An die Arbeit, Frauen

Doris Knecht | 12/06 | Arbeit & Wirtschaft | Frauen / Männer | Kinder und andere Mitbewohner

Gut, die Sache mit der selektiven  Mutterverblödung in meiner gestrigen Kolumne war ein bisschen flapsig formuliert, denn, aufgepasst, es gibt viele blitzgescheite, geistig hellwache Hausfrauen. Zu denen gehörte ich nicht, denn von der Zeit, in der ich  daheim bei den Kindern war, profitieren die Wohnungshygiene,  meine Kochkünste (ich sagte ja: selektiv)  und meine Sauerstoffsättigung, aber meine geistige Fitness nicht.   Gilt nicht für alle,  klar. Und es mag auch, wie Ernst M. schreibt,  anspruchsvoller sein, ein „erfolgreiches kleines Unternehmen“ namens Familie zu führen, als Waren in eine Supermarktkassa zu scannen. Allerdings übersieht Herr M., wer an den Supermarktkassen sitzt und warum: häufig sind das nämlich Mütter, die  Teilzeit arbeiten, weil sie sich zusätzlich um ihre Kinder kümmern müssen. Als Alleinerzieherinnen oder weil die Väter dem Vollerwerb nachgehen, weil das dem Familienbudget besser bekommt: Frauen verdienen, wie der neue Einkommensbericht gerade zeigt, im Durchschnitt 40 Prozent weniger als Männer. Weil sie zu lange zu Hause bei den Kindern bleiben und danach sehr oft keine Arbeit mehr finden, die ihrer Ausbildung oder Qualifikation entspricht.
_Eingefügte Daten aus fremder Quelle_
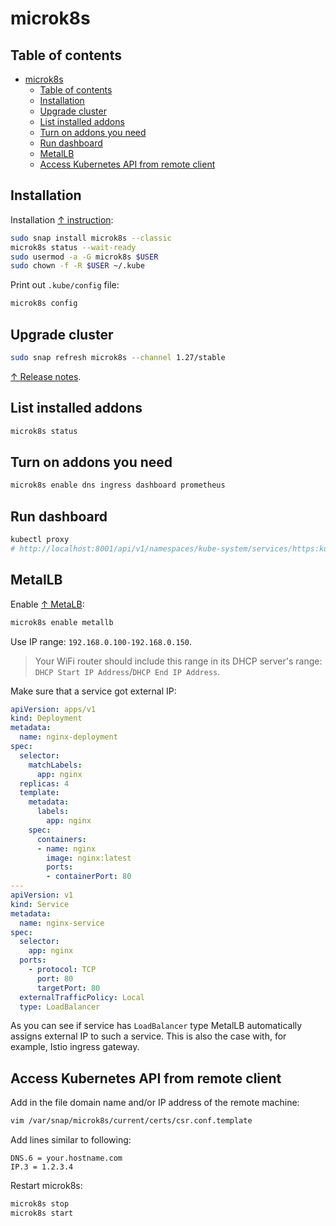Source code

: # microk8s

## Table of contents

- [microk8s](#microk8s)
  - [Table of contents](#table-of-contents)
  - [Installation](#installation)
  - [Upgrade cluster](#upgrade-cluster)
  - [List installed addons](#list-installed-addons)
  - [Turn on addons you need](#turn-on-addons-you-need)
  - [Run dashboard](#run-dashboard)
  - [MetalLB](#metallb)
  - [Access Kubernetes API from remote client](#access-kubernetes-api-from-remote-client)

## Installation

Installation [↑ instruction](https://ubuntu.com/kubernetes/install):

```bash
sudo snap install microk8s --classic
microk8s status --wait-ready
sudo usermod -a -G microk8s $USER
sudo chown -f -R $USER ~/.kube
```

Print out `.kube/config` file:

```bash
microk8s config
```

## Upgrade cluster

```bash
sudo snap refresh microk8s --channel 1.27/stable
```

[↑ Release notes](https://microk8s.io/docs/release-notes).

## List installed addons

```bash
microk8s status
```

## Turn on addons you need

```bash
microk8s enable dns ingress dashboard prometheus
```

## Run dashboard

```bash
kubectl proxy
# http://localhost:8001/api/v1/namespaces/kube-system/services/https:kubernetes-dashboard:/proxy
```

## MetalLB

Enable [↑ MetaLB](https://metallb.universe.tf):

```bash
microk8s enable metallb
```

Use IP range: `192.168.0.100-192.168.0.150`.

> Your WiFi router should include this range in its DHCP server's range: `DHCP Start IP Address`/`DHCP End IP Address`.

Make sure that a service got external IP:

```yaml
apiVersion: apps/v1
kind: Deployment
metadata:
  name: nginx-deployment
spec:
  selector:
    matchLabels:
      app: nginx
  replicas: 4
  template:
    metadata:
      labels:
        app: nginx
    spec:
      containers:
      - name: nginx
        image: nginx:latest
        ports:
        - containerPort: 80
---
apiVersion: v1
kind: Service
metadata:
  name: nginx-service
spec:
  selector:
    app: nginx
  ports:
    - protocol: TCP
      port: 80
      targetPort: 80
  externalTrafficPolicy: Local
  type: LoadBalancer
```

As you can see if service has `LoadBalancer` type MetalLB automatically assigns external IP to such a service. This is also the case with, for example, Istio ingress gateway.

## Access Kubernetes API from remote client

Add in the file domain name and/or IP address of the remote machine:

```bash
vim /var/snap/microk8s/current/certs/csr.conf.template
```

Add lines similar to following:

```text
DNS.6 = your.hostname.com
IP.3 = 1.2.3.4
```

Restart microk8s:

```bash
microk8s stop
microk8s start
```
Oder Teilzeit.
Gewiss gibt es Frauen, die sich, wie Leserin Waltraud G. schreibt, von der „wunderschönen Aufgabe, den Kindern zuzusehen, wie sie heranwachsen“ ausreichend gefordert fühlen, und eine konservative Familienpolitik unterstützt  das  gern mit drei Jahren Kindergeld. Und verstärkt damit aktiv Einkommensunterschiede.
Okay, es gibt  kluge Hausfrauen – aber es ist nicht klug für die Frauen, lange zu Hause zu bleiben. Langfristig verbessern Frauen  ihre Chancen nur durch eine starke Position am Arbeitsmarkt. Besonders Mütter.